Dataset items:

<<<<

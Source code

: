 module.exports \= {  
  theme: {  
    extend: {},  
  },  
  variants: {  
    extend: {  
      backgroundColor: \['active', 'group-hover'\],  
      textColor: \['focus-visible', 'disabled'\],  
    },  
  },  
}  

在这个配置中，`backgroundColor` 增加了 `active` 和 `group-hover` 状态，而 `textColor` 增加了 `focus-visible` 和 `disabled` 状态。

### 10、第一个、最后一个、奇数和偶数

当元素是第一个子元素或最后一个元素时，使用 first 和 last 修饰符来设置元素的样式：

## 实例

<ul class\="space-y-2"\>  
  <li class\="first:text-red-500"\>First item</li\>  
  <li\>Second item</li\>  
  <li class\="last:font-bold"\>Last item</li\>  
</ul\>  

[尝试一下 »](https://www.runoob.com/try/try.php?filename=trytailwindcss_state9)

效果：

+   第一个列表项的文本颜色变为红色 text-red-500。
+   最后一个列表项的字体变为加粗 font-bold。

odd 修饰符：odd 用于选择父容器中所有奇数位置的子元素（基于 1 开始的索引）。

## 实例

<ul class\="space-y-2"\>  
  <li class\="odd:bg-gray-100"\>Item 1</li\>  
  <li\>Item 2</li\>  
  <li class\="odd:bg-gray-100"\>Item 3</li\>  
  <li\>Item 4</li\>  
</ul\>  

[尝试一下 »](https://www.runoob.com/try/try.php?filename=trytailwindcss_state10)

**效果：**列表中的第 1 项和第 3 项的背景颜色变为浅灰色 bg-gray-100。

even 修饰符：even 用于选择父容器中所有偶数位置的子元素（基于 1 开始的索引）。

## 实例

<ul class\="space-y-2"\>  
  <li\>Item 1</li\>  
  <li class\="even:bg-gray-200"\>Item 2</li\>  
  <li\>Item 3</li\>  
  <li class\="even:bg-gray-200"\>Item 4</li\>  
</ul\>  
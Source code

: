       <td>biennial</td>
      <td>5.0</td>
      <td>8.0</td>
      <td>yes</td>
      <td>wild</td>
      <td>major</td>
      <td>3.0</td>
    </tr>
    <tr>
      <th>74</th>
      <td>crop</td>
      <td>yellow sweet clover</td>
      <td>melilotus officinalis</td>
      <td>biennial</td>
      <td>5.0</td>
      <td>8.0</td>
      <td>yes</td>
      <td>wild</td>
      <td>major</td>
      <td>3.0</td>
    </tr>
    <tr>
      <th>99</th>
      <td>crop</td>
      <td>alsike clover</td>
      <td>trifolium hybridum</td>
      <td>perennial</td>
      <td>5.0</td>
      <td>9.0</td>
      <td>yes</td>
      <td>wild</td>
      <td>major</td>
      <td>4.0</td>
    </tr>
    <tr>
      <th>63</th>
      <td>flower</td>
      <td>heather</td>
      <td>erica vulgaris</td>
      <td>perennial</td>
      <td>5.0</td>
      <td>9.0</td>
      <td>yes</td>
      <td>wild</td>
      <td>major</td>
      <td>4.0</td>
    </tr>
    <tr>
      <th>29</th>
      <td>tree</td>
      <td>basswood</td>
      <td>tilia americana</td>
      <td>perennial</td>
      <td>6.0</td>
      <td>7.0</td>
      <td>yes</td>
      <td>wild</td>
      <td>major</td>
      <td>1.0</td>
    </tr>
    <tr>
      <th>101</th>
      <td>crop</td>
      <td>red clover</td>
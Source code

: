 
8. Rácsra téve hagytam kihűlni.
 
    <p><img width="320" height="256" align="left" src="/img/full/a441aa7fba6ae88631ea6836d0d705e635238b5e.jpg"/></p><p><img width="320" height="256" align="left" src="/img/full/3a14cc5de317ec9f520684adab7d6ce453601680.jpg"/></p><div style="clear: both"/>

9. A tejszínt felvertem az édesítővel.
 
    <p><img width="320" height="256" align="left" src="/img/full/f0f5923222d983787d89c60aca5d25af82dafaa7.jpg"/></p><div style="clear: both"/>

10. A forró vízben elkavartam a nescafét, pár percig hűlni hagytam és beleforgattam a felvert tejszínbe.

>>>>

▸ Your task: Each line above that contains the string "class" should be copied.

▸ Answer for the task:
<ul class\="space-y-2"\>  
  <li class\="first:text-red-500"\>First item</li\>  
  <li class\="last:font-bold"\>Last item</li\>  
<ul class\="space-y-2"\>  
  <li class\="odd:bg-gray-100"\>Item 1</li\>  
  <li class\="odd:bg-gray-100"\>Item 3</li\>  
<ul class\="space-y-2"\>  
  <li class\="even:bg-gray-200"\>Item 2</li\>  
  <li class\="even:bg-gray-200"\>Item 4</li\>  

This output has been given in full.